Publicly Held Company with Authorized Capital
CNPJ/MF No. 16.404.287/0001-55
NIRE 29.300.016.331


NOTICE TO THE MARKET

São Paulo, 18 August 2025 – Suzano S.A. ("Suzano" or "Company") (B3: SUZB3 | NYSE: SUZ) hereby informs its shareholders and the market, in compliance with the provisions of article 157, paragraph 4, of Law No. 6. 404, December 15, 1976, as amended ("Brazilian Corporate Law"), and of the Brazilian Securities and Exchange Commission ("CVM") Resolution No. 44, of August 23, 2021, as amended, that, at a meeting of the Company's Board of Directors held on August 14, 2025 ("BoD Meeting”), the 1st (first) issuance of 2,000,000 (two million) financial liquidation rural product notes, book-entry, in up to three series (“CPR-Fs” and "Issuance"), with a unit value of R$1,000.00 (one thousand reais) each, on the date of their respective issue, in the total amount of R$2,000,000,000.00 (two billion reais) of which will be issued (i) a maximum of 500,000 (five hundred thousand) First Series CPR-Fs, equivalent to R$ 500,000,000.00 (five hundred million reais) ("Maximum Volume of the First Series CPR-Fs"), which could be cancelled, considering the Bookbuilding Procedure; (ii) at least 750,000 (seven hundred and fifty thousand) Second Series CPR-Fs, equivalent to R$ 750,000,000.00 (seven hundred and fifty million reais) ("Minimum Volume of the Second Series CPR-Fs"); and (iii) at least 750,000 (seven hundred and fifty thousand) Third Series CPR-Fs, equivalent to R$ 750,000,000.00 (seven hundred and fifty million reais) ("Minimum Volume of the Third Series CPR-Fs"), noting that the allocation of CPR-Fs between the Series should occur according to the system of communicating vessels (“System of Communicating Vessels”) which shall be intended for the General Investing Public, as defined under Article 2, item XXI, of CVM Resolution No. 160, dated July 13, 2022, as amended (“CVM Resolution 160”), as currently in force, and whose issuer qualifies as an EGEM and, consequently, an EFRF (“Offering”).

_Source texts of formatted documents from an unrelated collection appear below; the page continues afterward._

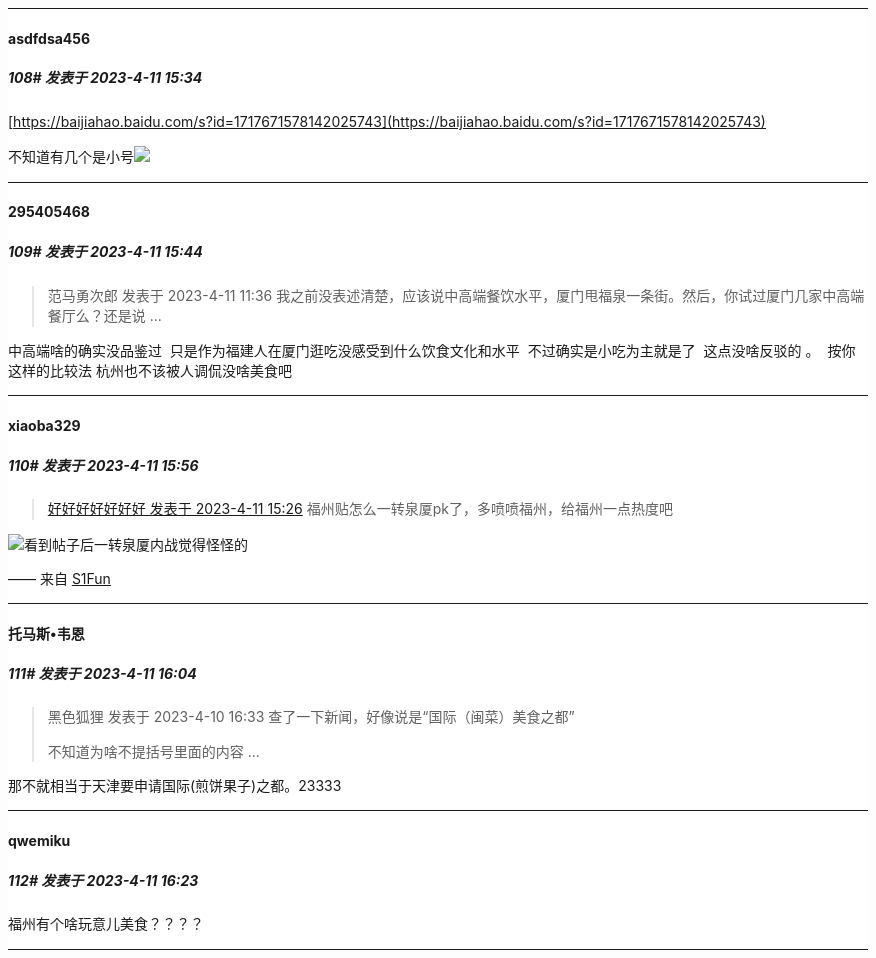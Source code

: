 
*****

####  asdfdsa456  
##### 108#       发表于 2023-4-11 15:34

[https://baijiahao.baidu.com/s?id=1717671578142025743](https://baijiahao.baidu.com/s?id=1717671578142025743)

不知道有几个是小号<img src="https://static.saraba1st.com/image/smiley/face2017/067.png" referrerpolicy="no-referrer">


*****

####  295405468  
##### 109#       发表于 2023-4-11 15:44

<blockquote>范马勇次郎 发表于 2023-4-11 11:36
我之前没表述清楚，应该说中高端餐饮水平，厦门甩福泉一条街。然后，你试过厦门几家中高端餐厅么？还是说 ...</blockquote>
中高端啥的确实没品鉴过  只是作为福建人在厦门逛吃没感受到什么饮食文化和水平  不过确实是小吃为主就是了  这点没啥反驳的 。  按你这样的比较法 杭州也不该被人调侃没啥美食吧


*****

####  xiaoba329  
##### 110#       发表于 2023-4-11 15:56

<blockquote><a href="httphttps://bbs.saraba1st.com/2b/forum.php?mod=redirect&amp;goto=findpost&amp;pid=60414908&amp;ptid=2128211" target="_blank">好好好好好好好 发表于 2023-4-11 15:26</a>
福州贴怎么一转泉厦pk了，多喷喷福州，给福州一点热度吧</blockquote>
<img src="https://static.saraba1st.com/image/smiley/face2017/002.png" referrerpolicy="no-referrer">看到帖子后一转泉厦内战觉得怪怪的

—— 来自 [S1Fun](https://s1fun.koalcat.com)


*****

####  托马斯•韦恩  
##### 111#       发表于 2023-4-11 16:04

<blockquote>黑色狐狸 发表于 2023-4-10 16:33
查了一下新闻，好像说是“国际（闽菜）美食之都”

不知道为啥不提括号里面的内容 ...</blockquote>
那不就相当于天津要申请国际(煎饼果子)之都。23333


*****

####  qwemiku  
##### 112#       发表于 2023-4-11 16:23

福州有个啥玩意儿美食？？？？

*****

The CPR-Fs to be issued by the Company will be subject to public distribution, with the Offering being subject to the automatic rite of registration of a public offering for the distribution of securities, without the need for prior analysis by the CVM, by means of the automatic distribution registration rite, under the terms of article 25, 26, item IV, paragraph (b) of CVM Resolution 160, noting that the Company qualifies as a Large Market Exposure Issuer, and consequently as a Frequent Issuer of Fixed Income Securities, under the terms of articles 38 and 38-A of CVM Resolution No. 80, of March 29, 2022, as amended.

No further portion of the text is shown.